Underpinned by improving stable financial footing, banks in the GCC should breathe a little easier in the year ahead, S&P Global Ratings said.

After two years of significant pressure, 2018 would mark the stabilization of the financial profiles and performance of GCC banks, barring unforeseen events, S&P said in its report titled "GCC banks should see a more stable financial footing in 2018

The ratings agency noted that GCC banks would have recognised most of the impact of the softer economic cycle on their asset quality by mid-2018. "That's except for Qatar, where trends in asset quality will depend on how the boycott of the country evolves. Relatively sluggish economic conditions will also keep lending growth muted, as we do not expect oil prices to rebound significantly," it said.

The cost of risk of the bank in the region will increase in 2018 because of the adoption of IFRS 9 (international financial reporting standards) and the higher amount of restructured and past due but not impaired loans sitting on their balance sheets, the ratings agency noted.

However, the general provisions that GCC banks have accumulated over the years will help a smooth transition to the new accounting standard, it said.

"GCC banks' liquidity improved in 2017, and we do not foresee a major change in 2018. Continued debt or sukuk issuance by the GCC governments in 2018 will absorb some of the liquidity without a major change in GCC banks' risk appetite. Finally, we think that GCC banks' profitability will stabilise at a lower level than historically, underpinned by an increased cost of risk and the introduction of value added tax, some of which banks will pass on to their clients" S&P said. Banks in the GCC continue to display strong capitalisation by global standards, albeit with signs of quantitative and qualitative deterioration. "Over the past year, we have affirmed most of our ratings on banks in the GCC. We have taken a few negative rating actions, most of them on banks in Bahrain, Oman, and Qatar. Overall, 28 per cent of our rated banks in the GCC currently have a negative outlook," said S&P.

Bank with negative outlook are concentrated in Qatar, due to the potential effect of the boycott on Qatari banks' funding profiles, asset quality, and profitability, but there are a few banks in other GCC countries where idiosyncratic reasons drive our negative outlook, said the report. The report noted that the slowdown in economic activity over the past two years only resulted in a slight increase in nonperforming loans (NPLs).

On September 30, 2017, NPLs to total loans for the rated GCC banks reached 3.1 per cent, compared with 2.9 per cent at year-end 2016. "We expect NPL ratios to continue to deteriorate in the next six months and then progressively stabilize, mirroring the stabilisation of the GCC countries' real economy. Overall, we do not expect the NPL ratio to exceed five per cent in the next 12-24 months."
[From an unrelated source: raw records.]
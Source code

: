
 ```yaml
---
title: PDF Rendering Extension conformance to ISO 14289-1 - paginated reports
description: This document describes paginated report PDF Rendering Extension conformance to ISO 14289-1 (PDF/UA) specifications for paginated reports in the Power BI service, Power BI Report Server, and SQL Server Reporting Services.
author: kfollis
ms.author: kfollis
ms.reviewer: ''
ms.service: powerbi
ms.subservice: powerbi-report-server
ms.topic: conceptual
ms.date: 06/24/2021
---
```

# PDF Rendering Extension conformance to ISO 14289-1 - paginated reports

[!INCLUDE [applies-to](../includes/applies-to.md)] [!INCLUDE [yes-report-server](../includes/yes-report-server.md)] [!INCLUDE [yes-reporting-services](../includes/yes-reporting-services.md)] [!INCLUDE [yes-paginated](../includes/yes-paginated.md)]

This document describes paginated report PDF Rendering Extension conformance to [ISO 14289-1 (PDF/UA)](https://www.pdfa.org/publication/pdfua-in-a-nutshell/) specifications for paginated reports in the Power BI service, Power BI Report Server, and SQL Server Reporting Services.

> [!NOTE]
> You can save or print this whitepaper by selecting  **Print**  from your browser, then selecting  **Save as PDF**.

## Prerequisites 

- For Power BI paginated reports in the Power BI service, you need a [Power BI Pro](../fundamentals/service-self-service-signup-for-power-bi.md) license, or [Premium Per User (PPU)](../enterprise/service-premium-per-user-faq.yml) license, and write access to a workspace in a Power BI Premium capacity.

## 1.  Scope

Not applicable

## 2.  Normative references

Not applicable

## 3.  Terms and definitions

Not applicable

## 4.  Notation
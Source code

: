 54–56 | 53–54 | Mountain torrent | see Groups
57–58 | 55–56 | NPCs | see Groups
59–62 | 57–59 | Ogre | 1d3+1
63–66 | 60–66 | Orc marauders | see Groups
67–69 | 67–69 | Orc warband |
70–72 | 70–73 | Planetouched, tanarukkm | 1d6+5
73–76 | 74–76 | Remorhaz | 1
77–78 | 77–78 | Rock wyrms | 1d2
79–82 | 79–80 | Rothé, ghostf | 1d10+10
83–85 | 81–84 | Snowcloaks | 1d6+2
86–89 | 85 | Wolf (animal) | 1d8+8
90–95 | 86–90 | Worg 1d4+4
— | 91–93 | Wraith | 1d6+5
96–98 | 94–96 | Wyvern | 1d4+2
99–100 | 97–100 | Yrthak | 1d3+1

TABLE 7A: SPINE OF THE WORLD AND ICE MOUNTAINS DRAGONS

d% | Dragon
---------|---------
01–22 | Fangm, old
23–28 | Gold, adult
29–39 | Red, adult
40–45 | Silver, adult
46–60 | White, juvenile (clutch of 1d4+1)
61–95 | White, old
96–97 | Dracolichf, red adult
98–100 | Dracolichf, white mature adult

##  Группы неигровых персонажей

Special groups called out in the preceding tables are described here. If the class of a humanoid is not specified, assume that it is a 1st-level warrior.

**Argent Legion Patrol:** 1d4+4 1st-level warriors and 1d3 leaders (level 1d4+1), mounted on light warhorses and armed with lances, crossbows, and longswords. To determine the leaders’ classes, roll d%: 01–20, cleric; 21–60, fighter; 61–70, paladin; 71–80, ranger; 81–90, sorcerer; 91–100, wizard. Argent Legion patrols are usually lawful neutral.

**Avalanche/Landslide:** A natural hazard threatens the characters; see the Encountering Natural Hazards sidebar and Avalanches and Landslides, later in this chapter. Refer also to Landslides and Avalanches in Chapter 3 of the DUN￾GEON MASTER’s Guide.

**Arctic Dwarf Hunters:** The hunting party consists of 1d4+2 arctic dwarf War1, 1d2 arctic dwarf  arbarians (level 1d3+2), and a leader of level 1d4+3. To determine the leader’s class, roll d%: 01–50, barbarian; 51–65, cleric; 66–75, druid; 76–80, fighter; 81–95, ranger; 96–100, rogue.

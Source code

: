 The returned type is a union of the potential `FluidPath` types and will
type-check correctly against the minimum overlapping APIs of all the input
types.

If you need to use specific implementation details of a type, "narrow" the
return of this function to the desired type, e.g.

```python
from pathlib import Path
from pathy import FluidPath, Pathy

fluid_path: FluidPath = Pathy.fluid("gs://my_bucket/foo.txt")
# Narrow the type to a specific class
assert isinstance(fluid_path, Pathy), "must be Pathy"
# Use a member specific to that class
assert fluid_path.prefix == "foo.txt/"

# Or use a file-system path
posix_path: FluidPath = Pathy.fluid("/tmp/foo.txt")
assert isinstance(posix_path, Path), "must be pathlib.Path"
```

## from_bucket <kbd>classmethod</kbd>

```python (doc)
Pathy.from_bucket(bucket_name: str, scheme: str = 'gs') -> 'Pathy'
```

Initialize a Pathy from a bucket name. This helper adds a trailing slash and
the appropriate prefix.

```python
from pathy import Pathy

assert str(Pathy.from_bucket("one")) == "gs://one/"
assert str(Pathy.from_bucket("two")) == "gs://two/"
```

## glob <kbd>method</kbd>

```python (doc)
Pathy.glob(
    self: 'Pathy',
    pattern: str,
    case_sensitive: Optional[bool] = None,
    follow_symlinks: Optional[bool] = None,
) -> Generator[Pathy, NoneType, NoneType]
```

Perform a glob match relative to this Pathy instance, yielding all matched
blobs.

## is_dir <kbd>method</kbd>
The ratings agency said Qatari banks' asset quality is under increasing pressure.On a positive note, rated GCC banks still enjoy strong NPL coverage by provisions, at 139 per cent on Sept. 30, 2017. "These provisions will prove helpful as banks move to IFRS 9 in January 2018. While we think that the overall impact of IFRS 9 adoption on GCC banks will be manageable, in our view a higher cost of risk will persist for some time," S&P said.